What to produce → Lines with the word "more" in them must be copied from the records below.

Material supplied →

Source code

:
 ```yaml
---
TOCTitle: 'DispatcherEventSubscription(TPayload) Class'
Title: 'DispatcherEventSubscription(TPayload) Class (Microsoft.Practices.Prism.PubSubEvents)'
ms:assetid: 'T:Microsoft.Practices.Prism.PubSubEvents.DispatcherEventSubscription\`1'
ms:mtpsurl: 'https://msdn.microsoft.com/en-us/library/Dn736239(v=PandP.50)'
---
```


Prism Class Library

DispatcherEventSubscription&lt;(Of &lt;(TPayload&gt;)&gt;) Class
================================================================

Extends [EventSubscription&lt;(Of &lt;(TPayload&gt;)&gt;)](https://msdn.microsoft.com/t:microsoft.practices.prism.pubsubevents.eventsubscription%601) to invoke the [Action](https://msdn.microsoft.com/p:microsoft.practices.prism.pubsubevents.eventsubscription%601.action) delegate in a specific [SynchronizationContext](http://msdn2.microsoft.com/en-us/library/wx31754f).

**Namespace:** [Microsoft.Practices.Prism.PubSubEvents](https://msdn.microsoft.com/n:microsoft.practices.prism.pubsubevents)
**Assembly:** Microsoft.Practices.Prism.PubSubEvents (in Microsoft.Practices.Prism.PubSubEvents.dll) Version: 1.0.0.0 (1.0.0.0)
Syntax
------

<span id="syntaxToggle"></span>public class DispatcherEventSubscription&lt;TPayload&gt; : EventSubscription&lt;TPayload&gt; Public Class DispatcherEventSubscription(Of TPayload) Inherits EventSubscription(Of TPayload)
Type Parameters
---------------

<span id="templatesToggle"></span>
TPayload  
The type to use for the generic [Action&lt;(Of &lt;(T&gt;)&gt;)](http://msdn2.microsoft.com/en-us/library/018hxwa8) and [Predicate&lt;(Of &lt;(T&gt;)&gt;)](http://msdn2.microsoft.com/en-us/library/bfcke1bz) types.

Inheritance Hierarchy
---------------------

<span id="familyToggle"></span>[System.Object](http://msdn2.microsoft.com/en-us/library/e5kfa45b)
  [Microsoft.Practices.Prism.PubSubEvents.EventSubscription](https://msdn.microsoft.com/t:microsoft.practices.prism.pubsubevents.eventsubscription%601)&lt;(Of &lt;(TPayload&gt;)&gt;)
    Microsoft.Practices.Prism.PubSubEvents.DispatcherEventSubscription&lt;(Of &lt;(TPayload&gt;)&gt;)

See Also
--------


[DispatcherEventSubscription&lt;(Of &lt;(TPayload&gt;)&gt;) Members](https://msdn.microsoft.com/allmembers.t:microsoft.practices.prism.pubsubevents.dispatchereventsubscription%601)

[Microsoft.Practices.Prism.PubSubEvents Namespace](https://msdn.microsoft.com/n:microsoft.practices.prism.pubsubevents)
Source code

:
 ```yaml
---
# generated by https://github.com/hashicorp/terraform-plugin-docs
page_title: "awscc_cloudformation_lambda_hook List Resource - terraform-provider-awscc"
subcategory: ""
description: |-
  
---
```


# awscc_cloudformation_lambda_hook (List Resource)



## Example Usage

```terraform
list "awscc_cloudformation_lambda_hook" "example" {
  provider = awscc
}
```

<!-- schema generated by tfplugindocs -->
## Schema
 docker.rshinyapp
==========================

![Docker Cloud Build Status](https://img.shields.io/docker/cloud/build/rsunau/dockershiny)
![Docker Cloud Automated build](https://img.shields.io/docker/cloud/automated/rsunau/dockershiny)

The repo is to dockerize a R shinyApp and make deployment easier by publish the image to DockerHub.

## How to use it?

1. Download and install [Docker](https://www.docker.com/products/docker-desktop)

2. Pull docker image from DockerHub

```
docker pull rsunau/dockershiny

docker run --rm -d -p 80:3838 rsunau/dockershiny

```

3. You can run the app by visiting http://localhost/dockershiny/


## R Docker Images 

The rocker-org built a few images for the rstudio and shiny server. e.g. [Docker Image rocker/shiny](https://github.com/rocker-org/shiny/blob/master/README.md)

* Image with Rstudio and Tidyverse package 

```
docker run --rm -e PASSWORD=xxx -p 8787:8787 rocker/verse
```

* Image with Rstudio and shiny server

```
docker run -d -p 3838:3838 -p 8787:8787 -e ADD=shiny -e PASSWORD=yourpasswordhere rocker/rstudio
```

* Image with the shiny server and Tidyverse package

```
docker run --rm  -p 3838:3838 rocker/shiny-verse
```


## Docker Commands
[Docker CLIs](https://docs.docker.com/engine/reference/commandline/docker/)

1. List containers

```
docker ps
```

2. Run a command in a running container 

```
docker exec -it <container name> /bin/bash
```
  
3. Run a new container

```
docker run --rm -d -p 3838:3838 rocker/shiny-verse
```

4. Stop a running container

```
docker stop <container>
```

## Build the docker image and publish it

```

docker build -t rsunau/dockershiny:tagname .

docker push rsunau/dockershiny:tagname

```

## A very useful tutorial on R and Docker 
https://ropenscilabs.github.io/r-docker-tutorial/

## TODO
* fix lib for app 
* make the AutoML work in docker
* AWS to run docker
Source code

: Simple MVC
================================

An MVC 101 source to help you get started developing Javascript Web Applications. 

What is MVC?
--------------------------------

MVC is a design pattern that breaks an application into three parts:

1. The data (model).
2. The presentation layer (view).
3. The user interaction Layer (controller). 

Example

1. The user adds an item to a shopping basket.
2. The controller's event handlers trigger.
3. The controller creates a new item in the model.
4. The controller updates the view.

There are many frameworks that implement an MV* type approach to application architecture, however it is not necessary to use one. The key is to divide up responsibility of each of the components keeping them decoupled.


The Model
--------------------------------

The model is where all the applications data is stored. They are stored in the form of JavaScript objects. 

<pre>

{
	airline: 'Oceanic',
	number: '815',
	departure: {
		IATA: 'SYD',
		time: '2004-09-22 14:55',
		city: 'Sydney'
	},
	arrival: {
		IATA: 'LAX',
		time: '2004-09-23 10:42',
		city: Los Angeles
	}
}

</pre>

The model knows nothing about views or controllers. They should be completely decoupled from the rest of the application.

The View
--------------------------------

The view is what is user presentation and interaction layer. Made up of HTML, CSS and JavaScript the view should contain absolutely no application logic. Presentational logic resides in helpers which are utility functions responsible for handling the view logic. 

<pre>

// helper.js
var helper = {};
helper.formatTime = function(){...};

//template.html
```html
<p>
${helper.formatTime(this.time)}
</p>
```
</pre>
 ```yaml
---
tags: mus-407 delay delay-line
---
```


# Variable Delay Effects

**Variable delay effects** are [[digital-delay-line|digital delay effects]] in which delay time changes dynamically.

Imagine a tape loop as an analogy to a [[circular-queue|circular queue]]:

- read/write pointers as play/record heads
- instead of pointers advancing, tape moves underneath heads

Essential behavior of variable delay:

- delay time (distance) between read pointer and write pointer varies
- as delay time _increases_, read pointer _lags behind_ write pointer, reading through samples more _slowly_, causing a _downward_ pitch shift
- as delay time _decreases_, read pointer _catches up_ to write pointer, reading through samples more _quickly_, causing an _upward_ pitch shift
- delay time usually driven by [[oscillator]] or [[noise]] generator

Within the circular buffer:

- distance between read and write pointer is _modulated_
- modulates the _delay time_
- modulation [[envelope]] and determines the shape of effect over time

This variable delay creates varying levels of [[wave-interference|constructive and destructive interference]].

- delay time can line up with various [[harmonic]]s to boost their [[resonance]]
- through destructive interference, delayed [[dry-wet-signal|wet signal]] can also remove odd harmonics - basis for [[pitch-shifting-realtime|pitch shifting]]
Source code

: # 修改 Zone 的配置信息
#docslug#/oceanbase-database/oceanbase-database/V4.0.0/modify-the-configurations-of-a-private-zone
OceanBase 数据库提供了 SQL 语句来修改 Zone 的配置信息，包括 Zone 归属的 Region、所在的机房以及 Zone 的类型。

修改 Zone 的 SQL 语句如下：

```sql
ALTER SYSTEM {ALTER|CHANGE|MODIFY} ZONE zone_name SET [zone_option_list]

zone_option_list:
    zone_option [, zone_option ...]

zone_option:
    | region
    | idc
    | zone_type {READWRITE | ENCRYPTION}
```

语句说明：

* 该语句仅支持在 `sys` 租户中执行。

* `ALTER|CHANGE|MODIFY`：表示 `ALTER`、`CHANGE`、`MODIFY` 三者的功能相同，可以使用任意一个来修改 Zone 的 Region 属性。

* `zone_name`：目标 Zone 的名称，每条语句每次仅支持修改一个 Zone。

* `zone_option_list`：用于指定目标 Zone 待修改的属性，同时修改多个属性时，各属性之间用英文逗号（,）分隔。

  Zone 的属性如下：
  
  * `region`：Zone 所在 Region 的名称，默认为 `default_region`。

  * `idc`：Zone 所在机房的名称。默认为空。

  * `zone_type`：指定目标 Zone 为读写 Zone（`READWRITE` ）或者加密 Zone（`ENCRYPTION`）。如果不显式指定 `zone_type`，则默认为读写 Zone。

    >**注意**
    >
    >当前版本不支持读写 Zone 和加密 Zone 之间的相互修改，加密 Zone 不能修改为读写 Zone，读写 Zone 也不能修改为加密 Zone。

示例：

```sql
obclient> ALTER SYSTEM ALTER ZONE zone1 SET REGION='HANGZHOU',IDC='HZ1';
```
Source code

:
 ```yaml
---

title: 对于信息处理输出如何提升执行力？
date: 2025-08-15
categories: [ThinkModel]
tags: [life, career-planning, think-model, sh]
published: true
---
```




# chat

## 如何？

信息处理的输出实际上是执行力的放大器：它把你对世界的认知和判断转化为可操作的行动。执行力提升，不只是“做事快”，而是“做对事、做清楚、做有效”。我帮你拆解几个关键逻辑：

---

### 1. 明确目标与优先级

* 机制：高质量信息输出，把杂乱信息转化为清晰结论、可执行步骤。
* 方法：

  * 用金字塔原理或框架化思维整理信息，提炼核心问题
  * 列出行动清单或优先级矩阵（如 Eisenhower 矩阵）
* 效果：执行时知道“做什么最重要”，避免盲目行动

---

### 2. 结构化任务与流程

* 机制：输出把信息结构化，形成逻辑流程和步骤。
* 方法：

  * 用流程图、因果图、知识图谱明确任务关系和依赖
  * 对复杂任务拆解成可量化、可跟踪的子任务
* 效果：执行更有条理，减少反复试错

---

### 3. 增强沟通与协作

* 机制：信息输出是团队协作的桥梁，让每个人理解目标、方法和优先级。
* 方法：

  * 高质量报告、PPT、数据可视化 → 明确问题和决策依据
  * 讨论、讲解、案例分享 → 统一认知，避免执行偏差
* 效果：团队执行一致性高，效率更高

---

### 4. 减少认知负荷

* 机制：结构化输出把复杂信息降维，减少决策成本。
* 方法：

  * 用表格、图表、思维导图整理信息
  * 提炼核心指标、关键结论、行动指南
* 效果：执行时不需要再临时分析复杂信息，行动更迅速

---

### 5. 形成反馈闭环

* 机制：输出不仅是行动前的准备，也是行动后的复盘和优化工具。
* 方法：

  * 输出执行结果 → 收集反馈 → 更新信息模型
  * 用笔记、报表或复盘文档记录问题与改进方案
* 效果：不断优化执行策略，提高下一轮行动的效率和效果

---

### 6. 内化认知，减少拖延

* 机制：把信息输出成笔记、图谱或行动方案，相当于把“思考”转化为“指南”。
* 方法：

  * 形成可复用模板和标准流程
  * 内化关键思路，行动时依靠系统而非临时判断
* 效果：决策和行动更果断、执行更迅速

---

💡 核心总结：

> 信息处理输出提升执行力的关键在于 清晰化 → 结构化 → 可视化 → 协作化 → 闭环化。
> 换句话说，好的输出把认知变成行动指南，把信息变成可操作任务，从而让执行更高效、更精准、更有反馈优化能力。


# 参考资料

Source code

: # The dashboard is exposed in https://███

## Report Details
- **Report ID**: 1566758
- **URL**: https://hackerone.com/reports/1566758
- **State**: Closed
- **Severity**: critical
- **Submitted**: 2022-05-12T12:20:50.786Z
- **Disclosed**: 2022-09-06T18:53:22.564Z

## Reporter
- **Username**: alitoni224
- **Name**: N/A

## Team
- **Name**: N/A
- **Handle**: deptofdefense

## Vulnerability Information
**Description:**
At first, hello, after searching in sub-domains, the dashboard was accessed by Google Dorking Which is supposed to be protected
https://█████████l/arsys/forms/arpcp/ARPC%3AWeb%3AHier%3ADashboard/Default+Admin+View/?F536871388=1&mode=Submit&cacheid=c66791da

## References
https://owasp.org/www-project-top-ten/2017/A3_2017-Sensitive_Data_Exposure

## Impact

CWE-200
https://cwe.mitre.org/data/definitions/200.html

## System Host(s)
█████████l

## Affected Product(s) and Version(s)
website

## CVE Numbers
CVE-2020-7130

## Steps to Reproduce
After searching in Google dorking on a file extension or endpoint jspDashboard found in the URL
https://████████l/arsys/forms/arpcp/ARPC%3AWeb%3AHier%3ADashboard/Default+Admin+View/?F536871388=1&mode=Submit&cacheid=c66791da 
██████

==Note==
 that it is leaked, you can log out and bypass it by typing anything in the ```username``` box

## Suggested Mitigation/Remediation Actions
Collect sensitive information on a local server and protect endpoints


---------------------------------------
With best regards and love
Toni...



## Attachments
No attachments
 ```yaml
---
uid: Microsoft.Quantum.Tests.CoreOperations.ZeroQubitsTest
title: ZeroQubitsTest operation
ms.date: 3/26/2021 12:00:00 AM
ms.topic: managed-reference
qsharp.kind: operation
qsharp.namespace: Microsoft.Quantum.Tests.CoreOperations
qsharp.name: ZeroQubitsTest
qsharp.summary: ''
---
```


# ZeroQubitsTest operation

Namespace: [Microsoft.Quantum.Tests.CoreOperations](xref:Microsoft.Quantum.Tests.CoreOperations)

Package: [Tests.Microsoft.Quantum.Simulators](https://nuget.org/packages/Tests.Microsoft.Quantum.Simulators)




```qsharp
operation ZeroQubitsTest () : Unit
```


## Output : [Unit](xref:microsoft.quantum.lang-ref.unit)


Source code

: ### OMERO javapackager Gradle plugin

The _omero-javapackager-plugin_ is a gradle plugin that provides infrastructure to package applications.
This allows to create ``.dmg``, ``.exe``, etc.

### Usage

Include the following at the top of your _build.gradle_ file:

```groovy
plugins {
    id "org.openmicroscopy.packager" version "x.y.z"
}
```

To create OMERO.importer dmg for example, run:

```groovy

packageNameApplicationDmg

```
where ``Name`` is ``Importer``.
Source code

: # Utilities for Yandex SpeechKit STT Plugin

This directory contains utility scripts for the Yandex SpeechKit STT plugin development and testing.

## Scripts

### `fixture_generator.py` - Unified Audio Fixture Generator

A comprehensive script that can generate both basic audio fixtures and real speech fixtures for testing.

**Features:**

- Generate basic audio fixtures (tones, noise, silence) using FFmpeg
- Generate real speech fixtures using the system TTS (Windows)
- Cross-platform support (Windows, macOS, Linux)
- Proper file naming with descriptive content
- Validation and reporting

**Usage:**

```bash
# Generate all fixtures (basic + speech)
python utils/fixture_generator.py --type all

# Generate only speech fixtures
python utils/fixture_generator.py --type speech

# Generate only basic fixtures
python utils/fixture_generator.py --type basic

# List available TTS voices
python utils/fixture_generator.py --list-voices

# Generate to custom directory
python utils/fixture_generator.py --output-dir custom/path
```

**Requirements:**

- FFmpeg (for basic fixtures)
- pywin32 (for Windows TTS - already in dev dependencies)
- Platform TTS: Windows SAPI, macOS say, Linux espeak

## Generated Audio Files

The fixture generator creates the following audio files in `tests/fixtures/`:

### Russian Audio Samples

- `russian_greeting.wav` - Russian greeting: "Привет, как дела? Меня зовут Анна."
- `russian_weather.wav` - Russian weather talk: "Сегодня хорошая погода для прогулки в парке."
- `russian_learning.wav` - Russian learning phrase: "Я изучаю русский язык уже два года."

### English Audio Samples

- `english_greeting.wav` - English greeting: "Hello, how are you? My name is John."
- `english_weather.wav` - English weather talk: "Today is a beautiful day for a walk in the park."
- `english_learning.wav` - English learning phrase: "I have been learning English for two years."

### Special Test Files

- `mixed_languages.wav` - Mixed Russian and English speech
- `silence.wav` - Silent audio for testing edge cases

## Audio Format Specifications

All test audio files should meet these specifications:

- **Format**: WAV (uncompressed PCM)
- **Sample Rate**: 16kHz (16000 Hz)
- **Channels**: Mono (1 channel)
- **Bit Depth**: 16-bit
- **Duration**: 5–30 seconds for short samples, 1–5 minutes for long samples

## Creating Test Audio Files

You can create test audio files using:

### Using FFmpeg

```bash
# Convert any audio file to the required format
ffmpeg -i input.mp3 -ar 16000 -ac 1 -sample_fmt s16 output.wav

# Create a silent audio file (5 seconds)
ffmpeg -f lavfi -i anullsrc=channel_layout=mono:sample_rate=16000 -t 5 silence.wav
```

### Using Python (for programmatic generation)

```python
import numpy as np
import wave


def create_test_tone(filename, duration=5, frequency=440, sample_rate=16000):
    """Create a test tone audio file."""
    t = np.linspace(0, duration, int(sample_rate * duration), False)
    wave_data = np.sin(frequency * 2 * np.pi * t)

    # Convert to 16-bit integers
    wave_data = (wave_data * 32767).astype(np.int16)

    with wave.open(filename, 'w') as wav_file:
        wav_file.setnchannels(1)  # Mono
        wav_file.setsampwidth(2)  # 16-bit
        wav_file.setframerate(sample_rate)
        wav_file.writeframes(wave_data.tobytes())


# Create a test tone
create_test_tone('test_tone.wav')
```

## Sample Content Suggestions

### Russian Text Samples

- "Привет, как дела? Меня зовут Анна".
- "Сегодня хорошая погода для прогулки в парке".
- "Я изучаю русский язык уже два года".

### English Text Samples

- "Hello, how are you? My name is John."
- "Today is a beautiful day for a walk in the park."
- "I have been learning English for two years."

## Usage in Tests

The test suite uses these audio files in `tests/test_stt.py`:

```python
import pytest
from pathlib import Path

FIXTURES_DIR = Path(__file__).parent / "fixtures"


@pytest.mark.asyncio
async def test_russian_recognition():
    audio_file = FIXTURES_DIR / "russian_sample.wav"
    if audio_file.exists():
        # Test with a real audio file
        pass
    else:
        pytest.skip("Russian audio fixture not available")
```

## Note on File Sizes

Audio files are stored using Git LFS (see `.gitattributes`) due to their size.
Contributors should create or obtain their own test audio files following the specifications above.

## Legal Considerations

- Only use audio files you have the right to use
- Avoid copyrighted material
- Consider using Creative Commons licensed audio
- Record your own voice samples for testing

Task response →
- as delay time _increases_, read pointer _lags behind_ write pointer, reading through samples more _slowly_, causing a _downward_ pitch shift
- as delay time _decreases_, read pointer _catches up_ to write pointer, reading through samples more _quickly_, causing an _upward_ pitch shift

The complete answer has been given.